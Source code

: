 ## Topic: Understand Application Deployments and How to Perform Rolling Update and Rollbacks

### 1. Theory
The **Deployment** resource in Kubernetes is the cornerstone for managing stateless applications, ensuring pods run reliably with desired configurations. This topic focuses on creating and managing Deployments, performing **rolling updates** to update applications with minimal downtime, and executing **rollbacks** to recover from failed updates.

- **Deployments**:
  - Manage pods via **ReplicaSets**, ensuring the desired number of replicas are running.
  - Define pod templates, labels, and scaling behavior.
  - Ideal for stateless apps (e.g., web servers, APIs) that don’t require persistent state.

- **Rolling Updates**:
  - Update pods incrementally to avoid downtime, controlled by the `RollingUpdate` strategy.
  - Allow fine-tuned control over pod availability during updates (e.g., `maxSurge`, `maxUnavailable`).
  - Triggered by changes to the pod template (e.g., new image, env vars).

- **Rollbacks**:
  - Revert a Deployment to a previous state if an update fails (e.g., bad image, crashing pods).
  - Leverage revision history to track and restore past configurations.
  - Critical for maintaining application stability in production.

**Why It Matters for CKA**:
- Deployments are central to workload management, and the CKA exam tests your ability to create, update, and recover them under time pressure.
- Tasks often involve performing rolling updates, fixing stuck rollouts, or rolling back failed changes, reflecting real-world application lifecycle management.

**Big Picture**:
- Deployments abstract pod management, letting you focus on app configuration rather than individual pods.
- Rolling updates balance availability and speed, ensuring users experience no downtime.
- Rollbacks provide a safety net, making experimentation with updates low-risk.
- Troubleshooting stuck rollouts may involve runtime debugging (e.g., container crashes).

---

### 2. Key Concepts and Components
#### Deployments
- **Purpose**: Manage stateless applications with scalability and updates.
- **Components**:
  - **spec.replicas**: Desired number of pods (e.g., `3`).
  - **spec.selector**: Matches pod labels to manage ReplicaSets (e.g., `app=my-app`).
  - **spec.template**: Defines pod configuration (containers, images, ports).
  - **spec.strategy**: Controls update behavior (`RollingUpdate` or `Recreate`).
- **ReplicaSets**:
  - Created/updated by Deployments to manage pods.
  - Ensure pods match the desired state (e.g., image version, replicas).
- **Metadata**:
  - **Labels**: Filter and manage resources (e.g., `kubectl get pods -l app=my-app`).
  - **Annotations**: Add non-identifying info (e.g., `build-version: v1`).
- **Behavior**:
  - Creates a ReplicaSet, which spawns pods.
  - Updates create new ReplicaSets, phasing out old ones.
+ + +
§ TASK ITEM: Word for word, repeat the records above.

§ RESPONSE BELOW:
Source code

: ## Topic: Understand Application Deployments and How to Perform Rolling Update and Rollbacks

### 1. Theory
The **Deployment** resource in Kubernetes is the cornerstone for managing stateless applications, ensuring pods run reliably with desired configurations. This topic focuses on creating and managing Deployments, performing **rolling updates** to update applications with minimal downtime, and executing **rollbacks** to recover from failed updates.

- **Deployments**:
  - Manage pods via **ReplicaSets**, ensuring the desired number of replicas are running.
  - Define pod templates, labels, and scaling behavior.
  - Ideal for stateless apps (e.g., web servers, APIs) that don’t require persistent state.

- **Rolling Updates**:
  - Update pods incrementally to avoid downtime, controlled by the `RollingUpdate` strategy.
  - Allow fine-tuned control over pod availability during updates (e.g., `maxSurge`, `maxUnavailable`).
  - Triggered by changes to the pod template (e.g., new image, env vars).

- **Rollbacks**:
  - Revert a Deployment to a previous state if an update fails (e.g., bad image, crashing pods).
  - Leverage revision history to track and restore past configurations.
  - Critical for maintaining application stability in production.

**Why It Matters for CKA**:
- Deployments are central to workload management, and the CKA exam tests your ability to create, update, and recover them under time pressure.
- Tasks often involve performing rolling updates, fixing stuck rollouts, or rolling back failed changes, reflecting real-world application lifecycle management.

**Big Picture**:
- Deployments abstract pod management, letting you focus on app configuration rather than individual pods.
- Rolling updates balance availability and speed, ensuring users experience no downtime.
- Rollbacks provide a safety net, making experimentation with updates low-risk.
- Troubleshooting stuck rollouts may involve runtime debugging (e.g., container crashes).

---

### 2. Key Concepts and Components
#### Deployments
- **Purpose**: Manage stateless applications with scalability and updates.
- **Components**:
  - **spec.replicas**: Desired number of pods (e.g., `3`).
  - **spec.selector**: Matches pod labels to manage ReplicaSets (e.g., `app=my-app`).
  - **spec.template**: Defines pod configuration (containers, images, ports).
  - **spec.strategy**: Controls update behavior (`RollingUpdate` or `Recreate`).
- **ReplicaSets**:
  - Created/updated by Deployments to manage pods.
  - Ensure pods match the desired state (e.g., image version, replicas).
- **Metadata**:
  - **Labels**: Filter and manage resources (e.g., `kubectl get pods -l app=my-app`).
  - **Annotations**: Add non-identifying info (e.g., `build-version: v1`).
- **Behavior**:
  - Creates a ReplicaSet, which spawns pods.
  - Updates create new ReplicaSets, phasing out old ones.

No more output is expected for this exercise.